What is convolutional neural network?

In deep learning (neural nets), convolutional neural networks (CNN)s, also known as ConvNets, are specialized artificial neural networks that can “see” the world as humans perceive it. These algorithms take an input image, then assign importance to various objects within that image to differentiate one object from the other. Convolutional neural networks are part of the field of computer vision, which is the study of how computers use artificial intelligence (AI) to achieve a higher understanding of digital imagery or video.

How does a computer implement natural language processing to perceive the world? CNN architecture mimics the organization of the visual cortex, the area of the brain that processes visual information, as well as the connectivity of neural pathways in the human brain. Convolutional networks consist of fully-connected layers of artificial neurons or mathematic functions that can take pixel values and identify visual features of an image by creating activation maps (maps that highlight the features of an image). An activation map of the final convolution layer in the CNN generates a set of values used to assign a class to an input image.

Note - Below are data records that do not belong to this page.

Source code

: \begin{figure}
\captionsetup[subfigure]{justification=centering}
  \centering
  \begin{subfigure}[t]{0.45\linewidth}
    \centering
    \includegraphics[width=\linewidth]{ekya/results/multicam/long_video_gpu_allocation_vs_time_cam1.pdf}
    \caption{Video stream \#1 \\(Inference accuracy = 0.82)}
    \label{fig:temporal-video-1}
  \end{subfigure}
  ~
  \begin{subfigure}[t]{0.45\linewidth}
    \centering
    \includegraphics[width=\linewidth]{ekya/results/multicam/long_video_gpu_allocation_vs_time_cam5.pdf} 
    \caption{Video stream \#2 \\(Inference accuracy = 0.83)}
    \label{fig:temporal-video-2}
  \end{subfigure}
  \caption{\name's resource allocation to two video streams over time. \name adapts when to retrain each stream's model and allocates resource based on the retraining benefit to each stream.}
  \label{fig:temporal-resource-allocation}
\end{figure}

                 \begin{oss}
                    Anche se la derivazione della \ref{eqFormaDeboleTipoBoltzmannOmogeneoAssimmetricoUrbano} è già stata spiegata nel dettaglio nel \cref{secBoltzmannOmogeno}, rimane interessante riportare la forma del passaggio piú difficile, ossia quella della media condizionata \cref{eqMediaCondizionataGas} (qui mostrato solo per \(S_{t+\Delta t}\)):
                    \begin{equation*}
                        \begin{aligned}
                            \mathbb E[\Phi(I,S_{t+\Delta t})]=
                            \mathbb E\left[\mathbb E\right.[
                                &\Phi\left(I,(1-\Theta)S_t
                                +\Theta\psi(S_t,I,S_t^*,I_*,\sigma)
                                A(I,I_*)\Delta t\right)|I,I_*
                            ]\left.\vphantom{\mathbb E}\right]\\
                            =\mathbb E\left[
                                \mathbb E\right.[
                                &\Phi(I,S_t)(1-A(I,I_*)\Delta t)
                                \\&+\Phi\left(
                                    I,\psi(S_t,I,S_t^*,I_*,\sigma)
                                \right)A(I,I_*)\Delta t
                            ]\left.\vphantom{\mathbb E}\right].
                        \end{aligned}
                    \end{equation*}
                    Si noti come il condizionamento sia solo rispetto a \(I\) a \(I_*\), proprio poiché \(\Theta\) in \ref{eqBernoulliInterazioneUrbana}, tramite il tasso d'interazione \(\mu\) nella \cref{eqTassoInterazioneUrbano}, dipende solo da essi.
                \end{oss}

More specifically, the base layer, or convolutional layer of a convolutional neural network establishes learning parameters, followed by pooling layers, which apply a given function or convolution operation to reduce spatial size of an image. Outputs from a pooling operation build on each other by passing through an activation function to create feature maps, extracting increasingly complex features along the way. Max pooling calculates maximum values of each feature map that results in movement from the dissemination of corners and edges, to that of more complex subjects such as the human face.

There are many aspects of conventional neural networks that are advantageous to their application.

  • Artificial intelligence (AI). Unlike a regular neural network, convolutional neural networks are able to identify and capture relevant features from an image or video by mimicking the human brain. As a result, CNNs consistently outperform neural networks on image recognition-related tasks.

  • Precise filter size. Convolutional neural networks take the guesswork out of determining filter size for general task feature extraction. The training of a CNN network involves the training of these filters or weights for the network, resulting in the identification of greater detail than is humanly possible.

  • Easier feature extraction. Convolutional layers within a CNN are good feature extractors adept at uncovering interesting patterns in any area of an image as they are represented by continuous blocks of pixels. Convolutional neural networks can learn image features from raw data extraction, eliminating the need for manual image processing.

  • More efficient computation. The concepts of parameter sharing (weight sharing of all neurons in a feature map) and local connectivity (neural networks connected to subsets of input images) are unique to convolutional neural networks. They make computation more efficient by helping to reduce the number of parameters defining a system.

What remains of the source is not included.